+++ GIVEN RECORDS
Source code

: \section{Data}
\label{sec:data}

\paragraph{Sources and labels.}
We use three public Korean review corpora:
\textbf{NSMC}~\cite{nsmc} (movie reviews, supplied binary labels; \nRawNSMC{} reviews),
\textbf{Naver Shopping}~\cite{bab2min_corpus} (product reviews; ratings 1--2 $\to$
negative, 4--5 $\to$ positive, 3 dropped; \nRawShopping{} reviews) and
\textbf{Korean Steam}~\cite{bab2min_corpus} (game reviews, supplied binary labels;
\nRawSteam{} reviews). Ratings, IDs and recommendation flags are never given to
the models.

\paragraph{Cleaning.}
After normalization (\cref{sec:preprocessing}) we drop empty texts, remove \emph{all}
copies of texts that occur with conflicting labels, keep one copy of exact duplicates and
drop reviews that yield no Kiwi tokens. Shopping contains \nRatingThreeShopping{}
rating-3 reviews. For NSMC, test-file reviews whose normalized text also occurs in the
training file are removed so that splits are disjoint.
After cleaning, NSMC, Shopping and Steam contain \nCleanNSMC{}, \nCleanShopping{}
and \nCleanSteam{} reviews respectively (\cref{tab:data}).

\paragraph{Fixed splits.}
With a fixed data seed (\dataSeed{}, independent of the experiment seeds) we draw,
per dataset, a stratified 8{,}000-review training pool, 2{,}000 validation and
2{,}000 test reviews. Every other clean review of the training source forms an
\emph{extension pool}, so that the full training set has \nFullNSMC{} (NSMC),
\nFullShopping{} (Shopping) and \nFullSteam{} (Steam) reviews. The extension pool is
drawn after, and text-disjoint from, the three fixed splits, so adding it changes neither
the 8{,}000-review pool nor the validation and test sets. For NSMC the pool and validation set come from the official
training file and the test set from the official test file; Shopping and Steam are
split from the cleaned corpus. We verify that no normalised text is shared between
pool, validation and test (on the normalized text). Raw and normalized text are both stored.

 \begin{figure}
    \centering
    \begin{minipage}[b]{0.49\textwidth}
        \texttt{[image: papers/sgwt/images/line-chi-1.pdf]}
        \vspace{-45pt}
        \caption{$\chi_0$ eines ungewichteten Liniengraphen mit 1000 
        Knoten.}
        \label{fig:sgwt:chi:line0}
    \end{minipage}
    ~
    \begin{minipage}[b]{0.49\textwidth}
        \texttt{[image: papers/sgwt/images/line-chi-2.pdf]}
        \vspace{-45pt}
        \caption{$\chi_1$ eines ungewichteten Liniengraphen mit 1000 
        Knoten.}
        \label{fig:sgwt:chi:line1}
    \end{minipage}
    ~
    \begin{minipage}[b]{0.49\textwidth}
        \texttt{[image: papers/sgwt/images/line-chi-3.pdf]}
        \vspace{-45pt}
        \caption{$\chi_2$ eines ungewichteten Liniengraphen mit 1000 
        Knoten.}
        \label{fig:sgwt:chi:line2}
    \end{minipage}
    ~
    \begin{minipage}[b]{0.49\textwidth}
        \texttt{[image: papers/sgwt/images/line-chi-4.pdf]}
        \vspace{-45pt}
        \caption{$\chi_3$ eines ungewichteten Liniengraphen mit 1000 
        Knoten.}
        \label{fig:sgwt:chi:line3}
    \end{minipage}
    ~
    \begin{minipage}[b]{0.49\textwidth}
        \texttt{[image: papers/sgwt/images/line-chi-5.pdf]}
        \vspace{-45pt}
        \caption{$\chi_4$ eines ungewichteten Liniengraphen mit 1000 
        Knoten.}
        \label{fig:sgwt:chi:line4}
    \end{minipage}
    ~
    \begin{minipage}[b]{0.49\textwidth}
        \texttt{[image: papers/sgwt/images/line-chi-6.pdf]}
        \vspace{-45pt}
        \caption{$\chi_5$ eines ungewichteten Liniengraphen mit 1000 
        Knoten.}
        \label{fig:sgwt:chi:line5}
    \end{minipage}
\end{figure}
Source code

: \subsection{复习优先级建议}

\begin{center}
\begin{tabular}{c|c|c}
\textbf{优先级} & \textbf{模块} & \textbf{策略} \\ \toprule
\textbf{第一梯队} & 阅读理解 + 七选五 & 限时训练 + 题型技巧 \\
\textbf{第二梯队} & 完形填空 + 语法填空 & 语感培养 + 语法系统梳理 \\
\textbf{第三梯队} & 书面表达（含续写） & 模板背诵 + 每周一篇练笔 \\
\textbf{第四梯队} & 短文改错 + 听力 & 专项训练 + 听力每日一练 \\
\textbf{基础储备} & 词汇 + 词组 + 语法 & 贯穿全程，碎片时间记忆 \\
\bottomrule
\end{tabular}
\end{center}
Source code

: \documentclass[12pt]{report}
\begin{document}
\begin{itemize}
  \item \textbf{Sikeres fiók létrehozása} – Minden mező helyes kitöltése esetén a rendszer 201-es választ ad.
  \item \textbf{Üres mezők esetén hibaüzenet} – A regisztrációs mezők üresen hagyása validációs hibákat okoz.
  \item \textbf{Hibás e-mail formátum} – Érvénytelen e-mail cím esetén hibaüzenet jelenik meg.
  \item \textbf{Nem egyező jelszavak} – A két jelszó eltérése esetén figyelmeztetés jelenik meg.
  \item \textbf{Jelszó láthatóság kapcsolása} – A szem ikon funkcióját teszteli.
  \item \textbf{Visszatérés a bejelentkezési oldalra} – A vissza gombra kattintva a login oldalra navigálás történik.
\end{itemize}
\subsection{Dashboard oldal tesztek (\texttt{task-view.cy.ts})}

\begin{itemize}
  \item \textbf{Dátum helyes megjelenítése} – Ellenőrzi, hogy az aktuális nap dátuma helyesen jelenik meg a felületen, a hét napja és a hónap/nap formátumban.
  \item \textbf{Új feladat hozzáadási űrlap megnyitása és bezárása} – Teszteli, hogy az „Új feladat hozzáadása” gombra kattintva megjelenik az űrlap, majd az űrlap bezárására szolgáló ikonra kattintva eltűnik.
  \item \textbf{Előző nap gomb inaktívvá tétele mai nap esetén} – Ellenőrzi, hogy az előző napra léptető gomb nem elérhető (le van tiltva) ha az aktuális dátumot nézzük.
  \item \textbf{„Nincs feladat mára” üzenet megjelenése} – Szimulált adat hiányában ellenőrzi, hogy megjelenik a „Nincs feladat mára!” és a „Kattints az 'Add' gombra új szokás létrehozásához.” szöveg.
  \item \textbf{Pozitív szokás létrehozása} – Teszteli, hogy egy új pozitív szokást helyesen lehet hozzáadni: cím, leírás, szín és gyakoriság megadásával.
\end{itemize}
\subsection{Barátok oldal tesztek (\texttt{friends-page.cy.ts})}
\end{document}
++++++
ASSIGNMENT: Scan the material above and determine how many lines include the word "normalized"; report only the number.

EXERCISE OUTPUT: 2